Why headphones are incompatible with stereo
When you listen to music using headphones, you will notice that sound can generally be perceived as coming from inside your head. And when an instrument is playing only in one channel, you get the uncomfortable sensation that the instrument is playing just next to your ear.
In loudspeaker playback, the sound stage is naturally rendered between the loudspeakers. When you sit in the sweet spot, the loudspeakers are typically 45–60 degrees apart in a normal stereo setup.
The fundamental difference between loudspeaker and headphone playback is that with loudspeakers, the sound from one channel reaches both ears (as you can see in Figure 1a below). Whereas with headphones, we usually just send the left channel to the left ear and the right channel to the right ear for the simple reason that we have two audio channels and two ears. But it’s possible to think one step further than this.
Cross-feed: Loudspeaker simulation using headphones
Many people like the sound of headphones, and many even prefer it to speakers. When you use headphones, you get rid of all the room coloration and you tend to get a very big sound stage—even though it’s basically inside your head.

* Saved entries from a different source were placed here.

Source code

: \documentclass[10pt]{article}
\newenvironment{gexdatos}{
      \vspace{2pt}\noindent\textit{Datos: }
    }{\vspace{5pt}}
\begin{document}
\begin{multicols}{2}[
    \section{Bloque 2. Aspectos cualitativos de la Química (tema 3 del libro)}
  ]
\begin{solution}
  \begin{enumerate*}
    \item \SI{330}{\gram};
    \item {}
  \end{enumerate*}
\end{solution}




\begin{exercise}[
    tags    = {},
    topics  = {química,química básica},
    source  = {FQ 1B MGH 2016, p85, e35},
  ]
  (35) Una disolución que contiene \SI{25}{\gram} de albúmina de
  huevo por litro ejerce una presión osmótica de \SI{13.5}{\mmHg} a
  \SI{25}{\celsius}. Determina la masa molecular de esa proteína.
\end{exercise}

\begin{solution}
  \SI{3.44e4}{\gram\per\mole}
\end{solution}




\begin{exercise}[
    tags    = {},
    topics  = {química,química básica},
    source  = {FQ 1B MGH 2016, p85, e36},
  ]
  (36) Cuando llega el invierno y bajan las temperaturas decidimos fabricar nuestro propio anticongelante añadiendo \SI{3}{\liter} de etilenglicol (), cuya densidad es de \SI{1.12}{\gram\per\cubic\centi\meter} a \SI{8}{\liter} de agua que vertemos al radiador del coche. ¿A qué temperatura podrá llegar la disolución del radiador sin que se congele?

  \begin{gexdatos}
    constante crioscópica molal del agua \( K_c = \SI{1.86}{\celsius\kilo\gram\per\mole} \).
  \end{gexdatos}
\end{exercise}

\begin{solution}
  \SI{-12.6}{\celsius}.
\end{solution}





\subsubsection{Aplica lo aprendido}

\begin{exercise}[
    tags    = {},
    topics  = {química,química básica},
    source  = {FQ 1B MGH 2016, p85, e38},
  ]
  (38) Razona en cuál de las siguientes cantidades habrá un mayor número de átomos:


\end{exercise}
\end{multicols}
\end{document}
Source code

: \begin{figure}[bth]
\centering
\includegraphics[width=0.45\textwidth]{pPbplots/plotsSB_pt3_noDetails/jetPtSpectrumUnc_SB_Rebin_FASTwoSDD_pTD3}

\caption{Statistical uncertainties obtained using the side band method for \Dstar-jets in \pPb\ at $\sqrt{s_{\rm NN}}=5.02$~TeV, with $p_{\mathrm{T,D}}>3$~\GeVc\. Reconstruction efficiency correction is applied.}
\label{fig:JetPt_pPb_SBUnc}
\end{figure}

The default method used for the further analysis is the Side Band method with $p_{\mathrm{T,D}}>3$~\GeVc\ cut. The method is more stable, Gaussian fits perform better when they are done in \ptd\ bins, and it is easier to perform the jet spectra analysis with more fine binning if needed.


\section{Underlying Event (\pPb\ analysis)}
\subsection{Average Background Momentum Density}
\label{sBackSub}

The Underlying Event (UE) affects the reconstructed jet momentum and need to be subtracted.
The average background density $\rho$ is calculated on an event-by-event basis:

Having direct access to the ear signals, as you have with headphone listening, gives a lot of freedom when it comes to applying digital filters to shape the sound. You can simulate virtual sound sources anywhere. You can even simulate a normal stereo speaker setup. But most listeners will probably prefer something between the loudspeaker and the headphone experience, maintaining the best of both worlds—low coloration, and a big coherent sound stage right in front of you.
It is possible to make headphone listening a lot more similar to loudspeaker listening, however. The way to achieve this is by implementing what is commonly known as cross-feed, i.e., some of the left channel is fed to the right ear and some of the right channel is fed to the left ear. There are several products on the market that do this, and most try to simulate the experience of listening in a room by adding room reflections to the sound. A typical application would be to simulate a surround sound setup with virtual speakers placed around the listener. However, adding artificial reverb to the sound always introduces some form of coloration. In this post I will focus on the objective of obtaining the highest possible sound quality for stereo sound recordings, achieving a natural headphone sound without simulating a room. Let’s say we want to simulate a normal speaker setup, as shown in Figure 1a. Then we would need to add directional cues to the headphone signals so that the brain understands where the sound is coming from.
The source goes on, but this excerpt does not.